Opinion: Putting away your technology is nearly impossible in this era

I stared at my small screen, watching my apps shake as though afraid of being deleted. My finger hovered over Twitter, then moved to Facebook and eventually Instagram, but they all remained as I weighed my choices. As a social media manager for a business, I had to maintain certain apps and an online presence for them. However, the draining effects of social media and technology use was taking its toll, resulting in less sleep and more anxiety. Ultimately, the apps stayed, because they had to. 

In today’s modern generations, it’ hard to tell millennials and Generation Z people to put the phone down and experience the real world when their real world requires that phone in their hand. Is it really possible to return to the flip phone and avoid the online world that surrounds us? Not really. 

A vast majority of jobs today require technology. According to The Muse, you can’t be a successful creator or marketer without the use of technology. Writers showcase their work online for jobs, designers need to have an adequate understanding of everything Adobe has to offer, and countless others rely on the internet for success in the workforce. 

In an article from Business Insider,  technology and social media have negative effects on society physically and mentally. So then why do so many jobs require technology? Maybe because younger generations thrive on technology. According to Forbes, the modern generations expect the workplace to have sufficient technology that allows them to do their job effectively. 

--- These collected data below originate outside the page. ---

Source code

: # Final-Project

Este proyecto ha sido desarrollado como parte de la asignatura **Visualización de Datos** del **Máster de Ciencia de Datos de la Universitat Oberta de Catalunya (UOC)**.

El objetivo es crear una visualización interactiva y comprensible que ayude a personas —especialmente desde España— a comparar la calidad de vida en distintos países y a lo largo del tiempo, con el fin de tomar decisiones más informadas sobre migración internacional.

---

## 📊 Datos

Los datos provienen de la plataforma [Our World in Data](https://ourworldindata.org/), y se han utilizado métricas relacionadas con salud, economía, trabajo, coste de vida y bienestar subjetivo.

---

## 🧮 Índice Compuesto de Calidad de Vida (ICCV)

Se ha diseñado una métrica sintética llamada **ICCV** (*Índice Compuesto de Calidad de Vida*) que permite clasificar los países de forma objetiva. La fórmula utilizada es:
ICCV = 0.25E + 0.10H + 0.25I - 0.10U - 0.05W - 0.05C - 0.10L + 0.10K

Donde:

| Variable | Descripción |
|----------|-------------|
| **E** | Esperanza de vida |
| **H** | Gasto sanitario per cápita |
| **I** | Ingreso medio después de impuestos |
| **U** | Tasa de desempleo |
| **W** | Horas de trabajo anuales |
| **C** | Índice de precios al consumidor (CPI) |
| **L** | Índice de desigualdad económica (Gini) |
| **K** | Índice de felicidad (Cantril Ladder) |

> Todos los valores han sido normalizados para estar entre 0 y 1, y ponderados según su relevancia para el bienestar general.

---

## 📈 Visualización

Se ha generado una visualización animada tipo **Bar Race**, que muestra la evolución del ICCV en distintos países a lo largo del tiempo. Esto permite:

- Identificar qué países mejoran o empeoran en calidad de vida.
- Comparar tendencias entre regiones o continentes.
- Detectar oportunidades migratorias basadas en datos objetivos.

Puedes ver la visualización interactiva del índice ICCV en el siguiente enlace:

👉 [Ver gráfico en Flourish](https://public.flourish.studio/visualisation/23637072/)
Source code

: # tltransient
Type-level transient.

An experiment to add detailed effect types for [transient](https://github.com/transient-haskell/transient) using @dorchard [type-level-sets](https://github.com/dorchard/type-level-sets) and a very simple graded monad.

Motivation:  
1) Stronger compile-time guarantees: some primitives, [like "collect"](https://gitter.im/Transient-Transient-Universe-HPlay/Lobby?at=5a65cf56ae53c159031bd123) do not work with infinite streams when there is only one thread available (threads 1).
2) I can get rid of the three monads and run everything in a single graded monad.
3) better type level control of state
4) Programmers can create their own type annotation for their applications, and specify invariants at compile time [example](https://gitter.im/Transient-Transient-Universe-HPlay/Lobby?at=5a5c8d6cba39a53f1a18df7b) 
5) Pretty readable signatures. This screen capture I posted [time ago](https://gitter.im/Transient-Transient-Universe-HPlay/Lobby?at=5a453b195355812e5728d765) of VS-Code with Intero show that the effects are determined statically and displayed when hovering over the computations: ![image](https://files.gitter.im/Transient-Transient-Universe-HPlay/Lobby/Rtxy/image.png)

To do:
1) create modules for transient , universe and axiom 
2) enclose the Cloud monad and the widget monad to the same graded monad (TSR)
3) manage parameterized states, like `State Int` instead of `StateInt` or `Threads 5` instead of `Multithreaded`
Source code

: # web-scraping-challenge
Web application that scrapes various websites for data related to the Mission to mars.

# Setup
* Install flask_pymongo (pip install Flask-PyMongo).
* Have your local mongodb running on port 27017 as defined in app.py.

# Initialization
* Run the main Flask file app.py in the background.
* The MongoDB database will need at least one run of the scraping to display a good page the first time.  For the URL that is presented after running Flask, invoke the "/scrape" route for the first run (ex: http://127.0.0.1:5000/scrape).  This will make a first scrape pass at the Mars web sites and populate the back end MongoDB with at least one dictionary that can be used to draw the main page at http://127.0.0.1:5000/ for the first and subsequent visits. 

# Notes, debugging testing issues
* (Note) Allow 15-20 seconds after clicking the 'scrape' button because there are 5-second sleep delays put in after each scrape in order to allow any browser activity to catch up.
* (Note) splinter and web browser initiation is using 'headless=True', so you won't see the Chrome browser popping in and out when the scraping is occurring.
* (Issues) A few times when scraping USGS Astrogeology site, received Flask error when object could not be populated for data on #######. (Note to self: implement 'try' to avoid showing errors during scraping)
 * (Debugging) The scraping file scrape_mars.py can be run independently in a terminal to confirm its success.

Wavestone says millenials  are the first to grow up in a digital world. Generation Z was born into it. They’ve had to learn how to pick up an iPhone or laptop and understand how to use it quickly. This has fostered a quick learning and skilled generation. They crave information. Unfortunately, this technology and information have also been linked with poor mental health and physical ailments. 

The majority of students here at Liberty are attached to their laptops, forced to check Blackboard regularly for assignment instructions, updates and grades. Only a limited number of professors still accept physical papers because most prefer an online submission. Because technology is an essential part of our everyday lives, it’s difficult when we’re urged to let go of our phones and take a “technology fast,” partially because we literally can’t. 

Besides jobs, younger generations are also dependent on their mobile devices for directions, communication and entertainment. Putting the phone down may be possible for some, but business people are constantly using their phones for updates, medical professionals frequently use tablets or laptops to make patient notes and those in communications are often dependent on the smartphones for their paycheck. 

However much we wish we could throw our smartphones in the pond, modern culture makes it nearly impossible.